Between the emotional re-watching of the Senna movie, and another trip back in time (below) from McLaren Honda, I got very nostalgic this week. (Seriously, don’t try to tell me that Alonso MP4/4 shot isn’t perfect.)
Senna fighting a bucking Lotus.
The visceral noise of the Ferrari 412 (T1/T2)
The utterly outrageous Renault Turbos. (Maybe Renault should dust off the old 1,300 BHP Turbos for Red Bull)
If Formula 1 wanted to look at how it could do things better, there are worse things it could do than browse through its own history. Back in ’87, and with the costs of Turbos astronomical for independent teams, teams running normally aspirated engines could win the Jim Clark Cup. Given the similarities in how some independent teams are struggling since the introduction of hybrid turbos it would seem history repeating itself and allowing the smaller teams to stay with V8’s until such time as the turbos became more affordable would have been the fairer choice. Alas, the horse may have already bolted on that one. Teams were fearful of a year old car beating them this season, never mind one that might have an “obsolete” engine in the back. Imagine the outcry from Red Bull and Renault had a V8 engined Marussia outqualified them at the start of the season?! Box Office stuff a missed opportunity maybe?
The main thing that struck me watching the old 80’s Formula 1 was that the diversity it had and the power it was pushing out had more in common with a different motorsport category. The WEC. At a time when Formula 1 is running the risk of become the world’s most expensive spec series The WEC is getting dangerously close to Formula 1 lap times while at the same time having a diversity of machinery that Formula 1 couldn’t dream of, unless that dream contained V12 Ferraris, V10 Renaults & V8 Fords. (That’s right kids. In the 90’s Formula 1 allowed teams to run different engine specs. )
For ease of comparison I’ve put the details of each car in a table.
|Manufacturer||Energy Category||Drivetrain||Engine Capacity||Engine Layout||Fuel Type|
|Formula 1||4MJ||RWD||1.6L||V6||Turbo Petrol|
When it comes to diversity, the WEC is king, and that’s not the end of the story. Formula 1 isn’t as fast as it used to be. Look back through the lap records and there has been a noticeable drop off in lap times, dropping Formula 1 perilously close to LMP 1 times.
|Track||Lap Record||2014 F1 Fastest Lap||LMP1 Pole
Fastest not Average
This should be a futile comparison given the sports have vastly different mission statements. That it is not should be a wake-up call for Formula 1. If it wasn’t, the fact that Porsche’s pole time was quicker than Sauber, Marussia & Caterham could manage in the race should be. LMP1 cars are currently putting out 1,000 HP and the Nissan LMP1 designed by Ben Bowlby is claimed to have a staggering 1,250 HP. A roll hoop crash test failure (It exploded during the test) meant that Nissan had to miss both Silverstone & Spa, but they are back testing with a vengeance and the FWD monster should be a phenomenal sight on the Mulsanne Straight. Bowlby and NISMO have been given the engineering freedom to make some very bold decisions along the way. Decisions it couldn’t possibly make in Formula 1. For the bravery alone, they deserve praise. NISMO have stirred up some interesting debate on FWD vs AWD while focusing a spotlight on the straightjacket put on Formula 1 designers.

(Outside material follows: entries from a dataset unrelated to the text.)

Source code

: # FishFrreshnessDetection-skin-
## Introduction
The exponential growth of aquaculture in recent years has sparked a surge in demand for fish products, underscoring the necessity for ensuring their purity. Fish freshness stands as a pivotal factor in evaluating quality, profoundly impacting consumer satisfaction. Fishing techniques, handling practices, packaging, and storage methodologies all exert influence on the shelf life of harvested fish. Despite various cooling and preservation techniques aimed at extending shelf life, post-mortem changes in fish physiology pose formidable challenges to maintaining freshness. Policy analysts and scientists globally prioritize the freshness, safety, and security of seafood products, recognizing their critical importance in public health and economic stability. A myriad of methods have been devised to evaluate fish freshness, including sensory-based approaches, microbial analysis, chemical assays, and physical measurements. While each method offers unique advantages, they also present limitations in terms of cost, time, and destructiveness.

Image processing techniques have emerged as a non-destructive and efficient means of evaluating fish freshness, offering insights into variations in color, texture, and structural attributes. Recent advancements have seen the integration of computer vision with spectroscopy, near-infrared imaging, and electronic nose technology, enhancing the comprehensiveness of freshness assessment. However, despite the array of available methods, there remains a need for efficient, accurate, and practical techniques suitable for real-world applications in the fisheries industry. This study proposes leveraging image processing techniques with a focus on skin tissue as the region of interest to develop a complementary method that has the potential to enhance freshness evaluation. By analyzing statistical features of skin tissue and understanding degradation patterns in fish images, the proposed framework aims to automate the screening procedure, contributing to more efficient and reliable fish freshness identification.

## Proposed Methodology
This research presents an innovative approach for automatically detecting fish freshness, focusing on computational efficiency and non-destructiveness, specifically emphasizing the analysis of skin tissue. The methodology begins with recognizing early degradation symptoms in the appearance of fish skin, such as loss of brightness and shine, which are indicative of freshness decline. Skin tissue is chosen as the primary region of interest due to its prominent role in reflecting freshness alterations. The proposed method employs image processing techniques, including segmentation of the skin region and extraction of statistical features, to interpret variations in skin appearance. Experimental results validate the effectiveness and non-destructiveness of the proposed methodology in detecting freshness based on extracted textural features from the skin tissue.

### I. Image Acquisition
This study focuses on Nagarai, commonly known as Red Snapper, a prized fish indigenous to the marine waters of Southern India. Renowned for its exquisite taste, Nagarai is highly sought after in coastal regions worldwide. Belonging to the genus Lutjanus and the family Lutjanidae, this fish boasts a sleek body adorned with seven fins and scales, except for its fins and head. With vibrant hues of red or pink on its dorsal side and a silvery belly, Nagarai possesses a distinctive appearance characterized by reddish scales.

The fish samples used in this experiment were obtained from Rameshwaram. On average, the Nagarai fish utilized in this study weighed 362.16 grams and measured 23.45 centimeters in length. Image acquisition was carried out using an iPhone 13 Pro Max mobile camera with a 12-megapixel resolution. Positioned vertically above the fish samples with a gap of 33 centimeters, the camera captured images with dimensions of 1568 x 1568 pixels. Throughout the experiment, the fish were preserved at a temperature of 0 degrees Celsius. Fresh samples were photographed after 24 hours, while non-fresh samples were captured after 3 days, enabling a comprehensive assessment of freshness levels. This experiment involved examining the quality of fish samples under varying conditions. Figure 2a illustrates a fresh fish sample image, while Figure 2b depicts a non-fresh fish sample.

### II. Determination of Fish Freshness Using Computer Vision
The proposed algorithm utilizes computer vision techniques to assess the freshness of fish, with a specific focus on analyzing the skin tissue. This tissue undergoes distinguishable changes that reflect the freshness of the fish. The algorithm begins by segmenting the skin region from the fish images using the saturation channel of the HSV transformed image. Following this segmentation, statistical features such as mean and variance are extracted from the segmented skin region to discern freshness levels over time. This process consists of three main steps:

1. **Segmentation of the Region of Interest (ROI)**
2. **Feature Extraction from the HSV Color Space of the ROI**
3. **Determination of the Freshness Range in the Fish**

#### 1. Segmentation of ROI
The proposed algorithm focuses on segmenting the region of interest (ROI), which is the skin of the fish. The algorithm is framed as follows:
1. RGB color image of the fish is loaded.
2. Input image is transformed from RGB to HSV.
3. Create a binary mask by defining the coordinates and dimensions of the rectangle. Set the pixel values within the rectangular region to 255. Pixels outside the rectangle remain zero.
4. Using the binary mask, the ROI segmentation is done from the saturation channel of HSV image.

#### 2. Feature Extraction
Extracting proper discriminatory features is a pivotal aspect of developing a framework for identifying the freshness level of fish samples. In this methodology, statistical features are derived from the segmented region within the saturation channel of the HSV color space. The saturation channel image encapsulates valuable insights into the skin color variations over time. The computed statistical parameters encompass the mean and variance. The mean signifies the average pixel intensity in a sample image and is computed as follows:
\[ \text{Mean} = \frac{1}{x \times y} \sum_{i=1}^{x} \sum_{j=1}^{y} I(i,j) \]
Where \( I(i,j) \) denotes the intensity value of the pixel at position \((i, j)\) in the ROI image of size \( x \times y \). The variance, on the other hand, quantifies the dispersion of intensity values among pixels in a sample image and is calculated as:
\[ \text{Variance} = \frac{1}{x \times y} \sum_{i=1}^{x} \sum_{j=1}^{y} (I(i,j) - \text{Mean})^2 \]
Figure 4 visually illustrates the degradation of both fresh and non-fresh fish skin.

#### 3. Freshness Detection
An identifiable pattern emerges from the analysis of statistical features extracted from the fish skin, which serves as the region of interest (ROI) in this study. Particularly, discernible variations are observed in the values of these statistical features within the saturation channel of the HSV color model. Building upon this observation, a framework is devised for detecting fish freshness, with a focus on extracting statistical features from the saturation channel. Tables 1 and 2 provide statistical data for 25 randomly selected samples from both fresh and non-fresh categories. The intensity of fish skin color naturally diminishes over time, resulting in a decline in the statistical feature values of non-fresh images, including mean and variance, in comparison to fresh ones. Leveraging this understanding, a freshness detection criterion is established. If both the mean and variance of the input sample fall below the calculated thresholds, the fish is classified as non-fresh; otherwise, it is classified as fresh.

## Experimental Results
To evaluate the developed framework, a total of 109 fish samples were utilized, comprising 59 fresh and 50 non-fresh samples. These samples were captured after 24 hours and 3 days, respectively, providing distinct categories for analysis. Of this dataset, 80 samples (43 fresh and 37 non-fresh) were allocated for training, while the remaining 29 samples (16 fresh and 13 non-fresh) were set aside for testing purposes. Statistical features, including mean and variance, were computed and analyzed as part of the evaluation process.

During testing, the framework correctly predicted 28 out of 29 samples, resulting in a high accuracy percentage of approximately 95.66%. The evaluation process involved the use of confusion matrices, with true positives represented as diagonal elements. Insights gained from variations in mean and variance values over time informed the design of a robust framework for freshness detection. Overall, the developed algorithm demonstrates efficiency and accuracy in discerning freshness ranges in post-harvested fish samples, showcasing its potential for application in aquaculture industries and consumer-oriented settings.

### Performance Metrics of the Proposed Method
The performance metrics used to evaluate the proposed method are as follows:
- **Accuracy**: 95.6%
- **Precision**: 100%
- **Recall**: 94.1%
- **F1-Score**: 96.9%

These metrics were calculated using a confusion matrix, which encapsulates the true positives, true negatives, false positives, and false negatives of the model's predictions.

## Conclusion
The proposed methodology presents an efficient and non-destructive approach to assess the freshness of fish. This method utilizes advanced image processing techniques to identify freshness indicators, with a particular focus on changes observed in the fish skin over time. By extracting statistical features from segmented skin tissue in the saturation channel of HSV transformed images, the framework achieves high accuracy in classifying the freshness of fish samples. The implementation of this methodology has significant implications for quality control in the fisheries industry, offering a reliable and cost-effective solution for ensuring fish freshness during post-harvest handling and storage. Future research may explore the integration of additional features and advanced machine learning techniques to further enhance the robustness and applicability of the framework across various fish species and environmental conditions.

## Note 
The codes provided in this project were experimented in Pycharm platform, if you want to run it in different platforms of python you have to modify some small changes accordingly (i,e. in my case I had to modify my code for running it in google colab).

For all the talk of Formula 1 increasing the “show” all it seems to have achieved recently is killing off the art of the masterful defensive drive. If a driver isn’t busy conserving tyres and fuel then the attacking cars use of DRS finishes the fight all too easily. Artificial means of spicing things up when the fact is Formula 1 should take a note out of The WEC’s book. Allow technical freedom and increase the power. Give the fans angry snarling monsters and let the best drivers on the planet take them to the limit. Stop taming the beast to the point where it’s domesticated and allow drivers and engineers to get back to the task of maximum attack and breaking lap records. Maybe break Rubinho’s 2004 Monza lap record before that too is consigned to history.
That’s the Formula 1 we grew up loving. More than looking back to the 80’s and 90’s as nostalgic emotional PR, look back and see what made Formula 1 great- and take the power back.